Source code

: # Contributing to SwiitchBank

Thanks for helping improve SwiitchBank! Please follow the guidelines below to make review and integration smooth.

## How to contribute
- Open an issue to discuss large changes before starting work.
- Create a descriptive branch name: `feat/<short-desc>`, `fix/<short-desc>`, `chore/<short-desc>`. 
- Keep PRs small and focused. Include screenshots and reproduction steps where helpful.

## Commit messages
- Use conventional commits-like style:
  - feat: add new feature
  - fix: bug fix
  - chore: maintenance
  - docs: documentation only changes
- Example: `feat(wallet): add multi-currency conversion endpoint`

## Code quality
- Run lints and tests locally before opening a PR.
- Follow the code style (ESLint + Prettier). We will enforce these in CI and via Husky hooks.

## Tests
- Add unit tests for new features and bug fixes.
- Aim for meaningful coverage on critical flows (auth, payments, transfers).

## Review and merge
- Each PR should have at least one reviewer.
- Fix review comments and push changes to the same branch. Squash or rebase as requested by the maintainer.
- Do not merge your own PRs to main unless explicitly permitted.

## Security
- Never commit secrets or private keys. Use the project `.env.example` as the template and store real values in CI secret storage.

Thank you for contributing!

Work request -
Please copy each line above exactly as written.

Written response -
Source code

: # Contributing to SwiitchBank

Thanks for helping improve SwiitchBank! Please follow the guidelines below to make review and integration smooth.

## How to contribute
- Open an issue to discuss large changes before starting work.
- Create a descriptive branch name: `feat/<short-desc>`, `fix/<short-desc>`, `chore/<short-desc>`. 
- Keep PRs small and focused. Include screenshots and reproduction steps where helpful.

## Commit messages
- Use conventional commits-like style:
  - feat: add new feature
  - fix: bug fix
  - chore: maintenance
  - docs: documentation only changes
- Example: `feat(wallet): add multi-currency conversion endpoint`

## Code quality
- Run lints and tests locally before opening a PR.
- Follow the code style (ESLint + Prettier). We will enforce these in CI and via Husky hooks.

## Tests
- Add unit tests for new features and bug fixes.
- Aim for meaningful coverage on critical flows (auth, payments, transfers).

## Review and merge
- Each PR should have at least one reviewer.
- Fix review comments and push changes to the same branch. Squash or rebase as requested by the maintainer.
- Do not merge your own PRs to main unless explicitly permitted.

## Security
- Never commit secrets or private keys. Use the project `.env.example` as the template and store real values in CI secret storage.

Thank you for contributing!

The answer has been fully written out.